In between the constellations Cassiopeia and Pegasus like an innocent looking blur in the sky. The blur is the Andromeda Galaxy or M31, it's the most distant object that we can still see with the naked eye. Probably because it's such a large galaxy. That innocent looking blur in the sky is looking on our galaxy, the Milky Way, with hungry eyes.
Like so many galaxies, Andromeda is very prone to galactic cannibalism. Galactic cannibalism is when two galaxies pass too near to each other and the galaxy with the stronger gravitational force strips the other of it's planets and "eats" it. Of course, Andromeda isn't the only galaxy that likes to eat it's neighbors, evidence shows that even the Milky Way has done it in the past.

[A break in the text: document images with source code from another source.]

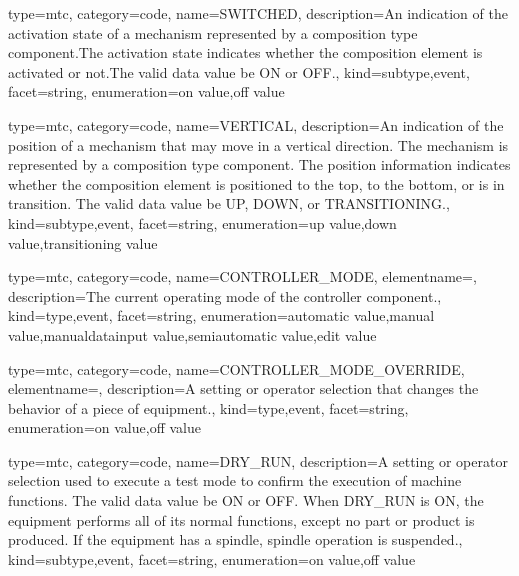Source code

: {
  type=mtc,
  category=code,
  name={SWITCHED},
  description={An indication of the activation state of a mechanism represented by a \gls{composition} type component.The activation state indicates whether the \gls{composition} element is activated or not.The \gls{valid data value} \must be ON or OFF.},
  kind={subtype,event},
  facet={\gls{string}},
  enumeration={\gls{on value},\gls{off value}}
}


{
  type=mtc,
  category=code,
  name={VERTICAL},
  description={An indication of the position of a mechanism that may move in a vertical direction. The mechanism is represented by a \gls{composition} type component. \newline The position information indicates whether the \gls{composition} element is positioned to the top, to the bottom, or is in transition.  \newline The \gls{valid data value} \must be UP, DOWN, or TRANSITIONING.},
  kind={subtype,event},
  facet={\gls{string}},
  enumeration={\gls{up value},\gls{down value},\gls{transitioning value}}
}


{
  type=mtc,
  category=code,
  name={CONTROLLER\_MODE},
  elementname=,
  description={The current operating mode of the \gls{controller} component.},
  kind={type,event},
  facet={\gls{string}},
  enumeration={\gls{automatic value},\gls{manual value},\gls{manualdatainput value},\gls{semiautomatic value},\gls{edit value}}
}


{
  type=mtc,
  category=code,
  name={CONTROLLER\_MODE\_OVERRIDE},
  elementname=,
  description={A setting or operator selection that changes the behavior of a piece of equipment.},
  kind={type,event},
  facet={\gls{string}},
  enumeration={\gls{on value},\gls{off value}}
}


{
  type=mtc,
  category=code,
  name={DRY\_RUN},
  description={A setting or operator selection used to execute a test mode to confirm the execution of machine functions.  The \gls{valid data value} \must be ON or OFF. \newline When DRY\_RUN is ON, the equipment performs all of its normal functions, except no part or product is produced.  If the equipment has a spindle, spindle operation is suspended.},
  kind={subtype,event},
  facet={\gls{string}},
  enumeration={\gls{on value},\gls{off value}}
}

Most of the objects around our galaxy are redshifted, which means they are moving away from us. However, astrophysicists have found that the Andromeda galaxy is blueshifted, which means it is coming at us.
It's believed that galactic cannibalism is quite a common occurence in the universe, but we have such a limited scope of the universe that there is no exact way to measure how often. It's just the nature of the universe that big galaxies get bigger and smaller ones are eventually absorbed. It seems that the universe is still settling after the events of the big bang.
This may sound like the end of life for us, but unless you plan for living for billions of years there's no reason to fear. The fight between Andromeda and the Milky Way is about 4.5 billion years away. 
By then, the Earth very well may have exhausted all the life on it anyway.
They estimate that in about two billion years the process will start when our galaxies float past each other. A tail of stars will become entangled around Andromedas' tail and we'll absorb into each other. The Andromeda galaxy is home to trillions of stars and evidence suggests that it's absorbed several other galaxies in the past, but the exact number is unknown. It's possible when our two galaxies combine, that no catastrophic event will happen, merely that the night sky will change drastically. The trillions of stars in the Andromeda galaxy are spaced about as big as two grains of sand separated by a football field, so it is likely that our solar system will just find a small empty space to make home without any damaging collisions.
Though a collision is only one of the worries, the more pressing worry for life on Earth in those billions of years is where the sun will be. If it ends up too far, we'll freeze, too close, we'll boil. Or of course the sun could become obscured by one of the many clouds of gas and dust that gives every galaxy it's color. In the end, if nothing major happens, it will give humans a vastly better range on the universe, a closer look at stars that were previously unexaminable or undiscovered, and a brilliant new night sky.